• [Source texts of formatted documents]
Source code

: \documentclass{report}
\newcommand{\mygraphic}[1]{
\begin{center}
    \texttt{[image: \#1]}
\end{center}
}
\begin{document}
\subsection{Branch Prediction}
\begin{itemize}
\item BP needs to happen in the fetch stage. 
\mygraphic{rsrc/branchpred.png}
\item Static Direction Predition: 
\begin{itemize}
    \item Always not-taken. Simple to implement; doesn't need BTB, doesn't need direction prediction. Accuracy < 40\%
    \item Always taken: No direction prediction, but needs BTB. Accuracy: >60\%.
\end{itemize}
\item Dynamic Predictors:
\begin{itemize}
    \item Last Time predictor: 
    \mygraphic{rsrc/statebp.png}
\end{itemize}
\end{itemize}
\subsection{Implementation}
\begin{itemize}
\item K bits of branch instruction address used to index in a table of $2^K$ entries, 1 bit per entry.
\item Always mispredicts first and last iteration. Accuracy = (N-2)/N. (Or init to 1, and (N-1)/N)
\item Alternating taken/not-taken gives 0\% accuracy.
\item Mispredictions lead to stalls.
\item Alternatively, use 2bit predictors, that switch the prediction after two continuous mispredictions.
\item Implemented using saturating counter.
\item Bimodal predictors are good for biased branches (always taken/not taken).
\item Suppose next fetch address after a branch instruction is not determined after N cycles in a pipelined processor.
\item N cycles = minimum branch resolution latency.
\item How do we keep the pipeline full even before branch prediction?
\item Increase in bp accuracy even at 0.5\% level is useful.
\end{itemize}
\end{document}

• [Aim of the task] Repeat the entries exactly, all of them.

• [Response]
Source code

: \documentclass{report}
\newcommand{\mygraphic}[1]{
\begin{center}
    \texttt{[image: \#1]}
\end{center}
}
\begin{document}
\subsection{Branch Prediction}
\begin{itemize}
\item BP needs to happen in the fetch stage. 
\mygraphic{rsrc/branchpred.png}
\item Static Direction Predition: 
\begin{itemize}
    \item Always not-taken. Simple to implement; doesn't need BTB, doesn't need direction prediction. Accuracy < 40\%
    \item Always taken: No direction prediction, but needs BTB. Accuracy: >60\%.
\end{itemize}
\item Dynamic Predictors:
\begin{itemize}
    \item Last Time predictor: 
    \mygraphic{rsrc/statebp.png}
\end{itemize}
\end{itemize}
\subsection{Implementation}
\begin{itemize}
\item K bits of branch instruction address used to index in a table of $2^K$ entries, 1 bit per entry.
\item Always mispredicts first and last iteration. Accuracy = (N-2)/N. (Or init to 1, and (N-1)/N)
\item Alternating taken/not-taken gives 0\% accuracy.
\item Mispredictions lead to stalls.
\item Alternatively, use 2bit predictors, that switch the prediction after two continuous mispredictions.
\item Implemented using saturating counter.
\item Bimodal predictors are good for biased branches (always taken/not taken).
\item Suppose next fetch address after a branch instruction is not determined after N cycles in a pipelined processor.
\item N cycles = minimum branch resolution latency.
\item How do we keep the pipeline full even before branch prediction?
\item Increase in bp accuracy even at 0.5\% level is useful.
\end{itemize}
\end{document}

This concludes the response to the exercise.